• **What to do**
Go through the records below line by line, counting those that contain the word "which"; answer with the count only.

• **Excerpts from a dataset**
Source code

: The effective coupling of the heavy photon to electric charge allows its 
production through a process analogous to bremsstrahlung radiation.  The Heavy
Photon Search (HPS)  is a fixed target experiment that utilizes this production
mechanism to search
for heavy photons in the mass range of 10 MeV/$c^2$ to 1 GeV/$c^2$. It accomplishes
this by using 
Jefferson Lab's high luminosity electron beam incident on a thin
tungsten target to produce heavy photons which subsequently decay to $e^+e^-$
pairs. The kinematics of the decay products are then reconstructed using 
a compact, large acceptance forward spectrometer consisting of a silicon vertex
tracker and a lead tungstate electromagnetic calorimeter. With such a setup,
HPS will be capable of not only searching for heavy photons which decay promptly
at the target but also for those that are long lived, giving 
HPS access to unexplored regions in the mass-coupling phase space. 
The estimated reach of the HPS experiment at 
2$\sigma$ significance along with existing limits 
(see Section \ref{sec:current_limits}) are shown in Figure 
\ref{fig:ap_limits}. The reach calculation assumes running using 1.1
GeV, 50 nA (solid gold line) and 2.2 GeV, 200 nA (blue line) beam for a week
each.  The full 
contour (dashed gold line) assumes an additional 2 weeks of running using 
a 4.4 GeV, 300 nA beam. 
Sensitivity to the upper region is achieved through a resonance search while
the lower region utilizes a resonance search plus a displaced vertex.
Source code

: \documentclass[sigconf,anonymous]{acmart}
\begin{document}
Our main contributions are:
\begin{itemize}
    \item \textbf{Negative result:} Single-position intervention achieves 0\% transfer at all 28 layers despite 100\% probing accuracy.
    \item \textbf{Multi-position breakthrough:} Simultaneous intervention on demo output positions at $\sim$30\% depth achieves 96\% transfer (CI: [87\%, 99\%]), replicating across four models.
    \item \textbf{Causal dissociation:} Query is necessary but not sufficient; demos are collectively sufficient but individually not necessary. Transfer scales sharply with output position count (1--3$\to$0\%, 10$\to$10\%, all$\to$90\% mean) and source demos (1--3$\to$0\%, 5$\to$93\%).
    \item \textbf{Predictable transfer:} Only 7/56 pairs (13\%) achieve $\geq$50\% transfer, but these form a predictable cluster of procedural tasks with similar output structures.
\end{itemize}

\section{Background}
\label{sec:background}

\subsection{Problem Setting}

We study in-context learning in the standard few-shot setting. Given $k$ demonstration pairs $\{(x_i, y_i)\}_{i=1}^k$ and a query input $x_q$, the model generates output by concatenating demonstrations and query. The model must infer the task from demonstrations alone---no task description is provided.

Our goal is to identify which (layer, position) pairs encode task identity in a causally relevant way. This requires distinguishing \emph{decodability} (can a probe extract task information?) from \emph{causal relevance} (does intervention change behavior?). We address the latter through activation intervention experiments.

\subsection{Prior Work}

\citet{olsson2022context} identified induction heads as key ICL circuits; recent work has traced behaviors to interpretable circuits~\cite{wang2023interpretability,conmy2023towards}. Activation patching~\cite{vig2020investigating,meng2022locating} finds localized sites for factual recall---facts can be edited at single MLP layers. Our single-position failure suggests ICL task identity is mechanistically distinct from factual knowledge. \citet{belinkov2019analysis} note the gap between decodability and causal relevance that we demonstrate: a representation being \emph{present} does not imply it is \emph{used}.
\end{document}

• **Result**
3